XiangKun Tao¹Li Zhuocan¹Dongfang Wang^1,2,3Juncai Pu^1,2,4Yiyun Liu^1,2,3Siwen Gui^1,2,3Xiaogang Zhong^1,2,5Dan Yang¹Haipeng Zhou¹Wei Tao¹Weiyi Chen^1,4Xiaopeng Chen^1,4Yue Chen^1,4Xiang Chen^1,4Peng Xie^1,2,3,4*

• ¹NHC Key Laboratory of Diagnosis and Treatment on Brain Functional Diseases, The First Affiliated Hospital of Chongqing Medical University, Yuzhong District, Chongqing 400016, China, Chongqing, China
• ²Jinfeng Laboratory, Chongqing, 401329, China, Jinfeng Laboratory, Chongqing, 401329, China, China
• ³Chongqing Institute for Brain and Intelligence, Chongqing, 401336, China, Chongqing, China
• ⁴Department of Neurology, First Affiliated Hospital of Chongqing Medical University, Chongqing, China
• ⁵College of Basic Medicine, Chongqing Medical University, Chongqing, 400042, China, Chongqing, China

Background: Autism spectrum disorder (ASD) is a neurological and developmental disorder commonly accompanied by gut dysbiosis and gastrointestinal symptoms.
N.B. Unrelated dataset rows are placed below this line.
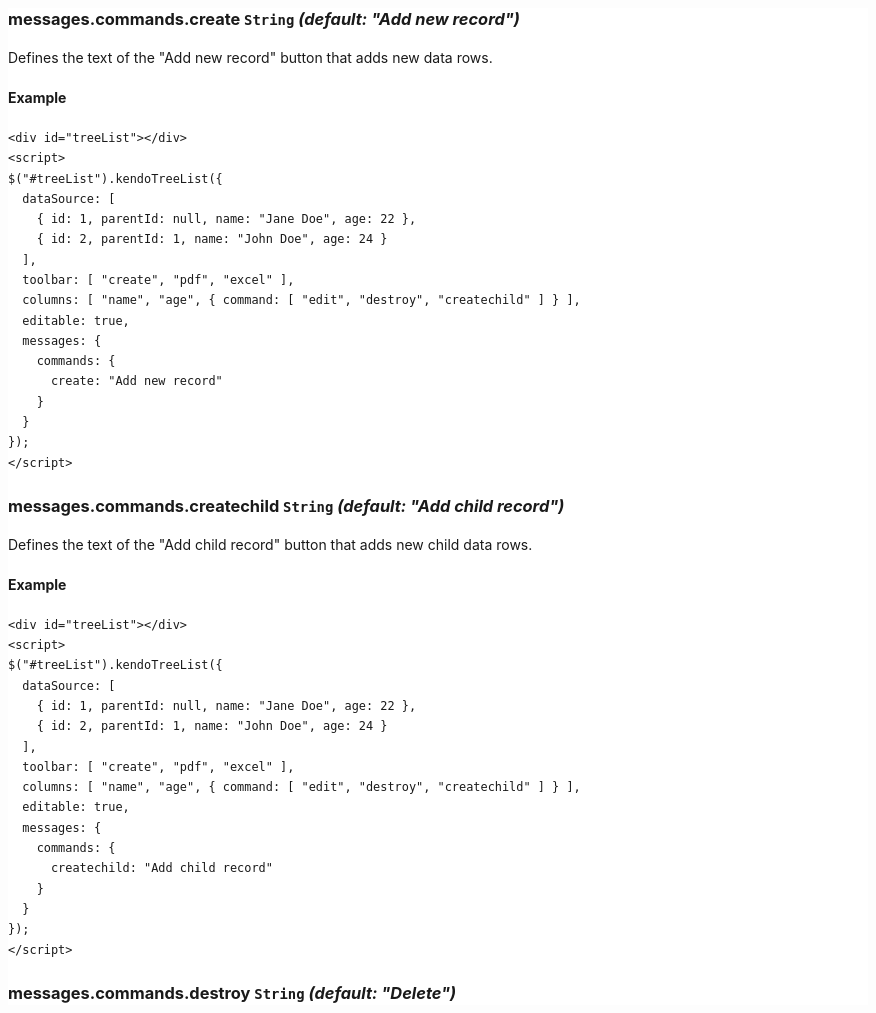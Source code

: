 ### messages.commands.create `String` *(default: "Add new record")*

Defines the text of the "Add new record" button that adds new data rows.

#### Example

    <div id="treeList"></div>
    <script>
    $("#treeList").kendoTreeList({
      dataSource: [
        { id: 1, parentId: null, name: "Jane Doe", age: 22 },
        { id: 2, parentId: 1, name: "John Doe", age: 24 }
      ],
      toolbar: [ "create", "pdf", "excel" ],
      columns: [ "name", "age", { command: [ "edit", "destroy", "createchild" ] } ],
      editable: true,
      messages: {
        commands: {
          create: "Add new record"
        }
      }
    });
    </script>

### messages.commands.createchild `String` *(default: "Add child record")*

Defines the text of the "Add child record" button that adds new child data rows.

#### Example

    <div id="treeList"></div>
    <script>
    $("#treeList").kendoTreeList({
      dataSource: [
        { id: 1, parentId: null, name: "Jane Doe", age: 22 },
        { id: 2, parentId: 1, name: "John Doe", age: 24 }
      ],
      toolbar: [ "create", "pdf", "excel" ],
      columns: [ "name", "age", { command: [ "edit", "destroy", "createchild" ] } ],
      editable: true,
      messages: {
        commands: {
          createchild: "Add child record"
        }
      }
    });
    </script>

### messages.commands.destroy `String` *(default: "Delete")*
Accumulating evidence supports a crucial role of gut microbiota dysbiosis in the pathophysiological mechanisms of ASD.However, the alteration of gut microbiota shows high heterogeneity across different studies. This study aims to identify potential biomarkers in the gut microbiota of patients with ASD.We conducted a comprehensive analysis by searching the PubMed, Web of Science, Cochrane Library, and Embase databases, for studies assessing the changes of gut microbial diversity and taxa in ASD patients and healthy controls using high-throughput sequencing. Vote counting analyses were performed to identify consistently altered gut microbes associated with ASD.Results: Sixty-four studies invoving 189 differentially abundant gut microbial taxa were included.Our synthesis provided no strong evidence for a difference in α-diversity between ASD patients and healthy controls, while studies were relatively consistent in reporting differences in β-diversity.Among 189 taxa, we identified three significantly increased taxa in ASD patients: Eubacteriales, Klebsiella, and Clostridium. Additionally, there were enriched trends of Oscillospira, Dorea, and Collinsella, and depleted trends of Streptococcus, Akkermansia, Coprococcus, and Dialister. These findings suggest that the disrupted intestinal microecology and functional changes in ASD are characterized by an enrichment of pro-inflammatory genera, a reduction of specific probiotics, lactic acid-producing and utilizing bacteria, and an imbalance of anti-inflammatory butyrate-producing bacteria. Substantial heterogeneity across studies concerning demographics and methodologies was also observed.This systematic review contribute to a further understanding of the role of gut microbiota in ASD and support the development of microbiota-based diagnostic and therapeutic strategies for ASD.